▶ [WHAT NEEDS TO BE DONE]
Send back every record word for word, with nothing missing.

*** Opening THE RECORDS ***

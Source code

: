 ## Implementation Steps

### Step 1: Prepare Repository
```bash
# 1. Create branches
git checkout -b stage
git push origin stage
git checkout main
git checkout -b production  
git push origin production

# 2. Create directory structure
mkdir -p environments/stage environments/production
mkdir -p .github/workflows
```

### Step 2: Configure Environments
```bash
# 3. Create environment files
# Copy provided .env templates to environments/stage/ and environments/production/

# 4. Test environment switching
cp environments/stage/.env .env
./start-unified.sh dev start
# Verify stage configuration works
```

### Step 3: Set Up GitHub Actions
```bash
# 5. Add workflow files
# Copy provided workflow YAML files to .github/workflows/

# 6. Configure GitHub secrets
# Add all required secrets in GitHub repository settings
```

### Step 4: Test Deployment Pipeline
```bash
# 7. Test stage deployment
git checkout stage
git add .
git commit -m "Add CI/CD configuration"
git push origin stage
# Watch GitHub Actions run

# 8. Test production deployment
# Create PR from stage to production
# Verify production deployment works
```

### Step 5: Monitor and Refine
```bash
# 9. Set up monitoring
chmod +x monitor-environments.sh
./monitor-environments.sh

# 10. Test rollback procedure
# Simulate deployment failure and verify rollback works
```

*** Closing THE RECORDS ***

▶ [RESPONSE]
Source code

: ## Implementation Steps

### Step 1: Prepare Repository
```bash
# 1. Create branches
git checkout -b stage
git push origin stage
git checkout main
git checkout -b production  
git push origin production

# 2. Create directory structure
mkdir -p environments/stage environments/production
mkdir -p .github/workflows
```

### Step 2: Configure Environments
```bash
# 3. Create environment files
# Copy provided .env templates to environments/stage/ and environments/production/

# 4. Test environment switching
cp environments/stage/.env .env
./start-unified.sh dev start
# Verify stage configuration works
```

### Step 3: Set Up GitHub Actions
```bash
# 5. Add workflow files
# Copy provided workflow YAML files to .github/workflows/

# 6. Configure GitHub secrets
# Add all required secrets in GitHub repository settings
```

### Step 4: Test Deployment Pipeline
```bash
# 7. Test stage deployment
git checkout stage
git add .
git commit -m "Add CI/CD configuration"
git push origin stage
# Watch GitHub Actions run

# 8. Test production deployment
# Create PR from stage to production
# Verify production deployment works
```

### Step 5: Monitor and Refine
```bash
# 9. Set up monitoring
chmod +x monitor-environments.sh
./monitor-environments.sh

# 10. Test rollback procedure
# Simulate deployment failure and verify rollback works
```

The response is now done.